La jeune génération à laquelle Flora/Pierrette est alors confrontée, les amis fréquentés par sa fille, Raphaël le petit ami qui fait figure d'archange salvateur, est aux antipodes de la société rigide qu'elle a quittée autrefois. L'emprise de la grande bourgeoisie sur la ville est rompu, le nouveau monde appartient à une nouvelle génération souple, égalitaire. Sa fille Maud qui a fugué de France pour rejoindre le Québec représente la filiation active du modèle de cette nouvelle société préfigurée par l'héroïne du récit.
La pièce que doit interpréter Flora, Oh les beaux jours, a une portée allégorique: il s'agit d'une œuvre qui traite habilement du dépérissement de l'être humain. On y voit l'attirance pour la mort, de laquelle la protagoniste du roman doit s'extraire pour continuer à mener une vie agissante. L'immobilité de Winnie opposée à la mobilité libératrice, la fuite, l'émancipation.
L'étude "La fugue, la fuite et l'espace franchi dans Le Premier Jardin"(3) m'a particulièrement interpellé parmi les très nombreuses publications savantes sur ce roman; elle porte sur les limites spatiales imposées aux femmes de l'époque de la protagoniste. On y explore la convergence entre les exils affectifs et socio-spatial.
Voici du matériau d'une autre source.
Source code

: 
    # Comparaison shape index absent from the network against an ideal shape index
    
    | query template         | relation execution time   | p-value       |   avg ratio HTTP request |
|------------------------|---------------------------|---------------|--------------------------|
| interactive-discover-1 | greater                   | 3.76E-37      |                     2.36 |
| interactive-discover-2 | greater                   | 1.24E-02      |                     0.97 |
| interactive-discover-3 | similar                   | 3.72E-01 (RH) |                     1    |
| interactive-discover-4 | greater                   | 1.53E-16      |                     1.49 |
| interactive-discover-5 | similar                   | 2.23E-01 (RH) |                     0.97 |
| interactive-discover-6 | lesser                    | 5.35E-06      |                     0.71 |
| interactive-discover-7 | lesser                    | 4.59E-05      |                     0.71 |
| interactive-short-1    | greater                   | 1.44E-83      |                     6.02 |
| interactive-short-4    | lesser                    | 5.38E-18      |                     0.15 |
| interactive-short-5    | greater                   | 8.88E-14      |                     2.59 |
Ce document fouillé m'a été spécialement utile pour élaborer cette chronique.
La prose douce et mélancolique qu'Anne Hébert manie avec une maîtrise discrète, juste et érudite, autorise un solide mise une valeur artistique de différents champs impliquant la condition de la femme. L'œuvre hébertienne contribue aussi à combler un fossé, plus historique que géographique, entre France et Québec, deux pays autrefois unis.
(1) Occasion à 1,50 €
(2) Le titre du roman était au départ "La cité interdite", c'est-à-dire ces endroits de la ville auxquels l'héroïne évite de se confronter, car témoins de son enfance perturbée.
(3) Kathleen Kellett-Beslos, Ryerson University (Toronto).